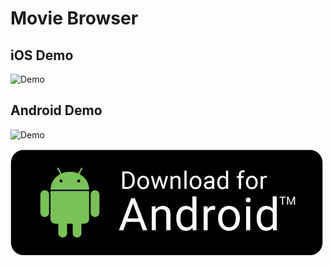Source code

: # Movie Browser

## iOS Demo

![Demo](./assets/Movie-Browser%20iOS.gif)

## Android Demo

![Demo](./assets/Movie-Browser%20Android.gif)

[![Download android app logo](./assets/download-for-android.jpeg)](https://drive.google.com/file/d/1TdG--j2VVAtwoe0r0xYVOY6X6JEWZAF0/view?usp=share_link)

━━━━━━━━━━━━━━━━

* [Work instruction]: For this exercise, reproduce exactly each line from the one containing "## Android Demo" through the last line of the data, and no others.

* [Exercise result]:
## Android Demo

![Demo](./assets/Movie-Browser%20Android.gif)

[![Download android app logo](./assets/download-for-android.jpeg)](https://drive.google.com/file/d/1TdG--j2VVAtwoe0r0xYVOY6X6JEWZAF0/view?usp=share_link)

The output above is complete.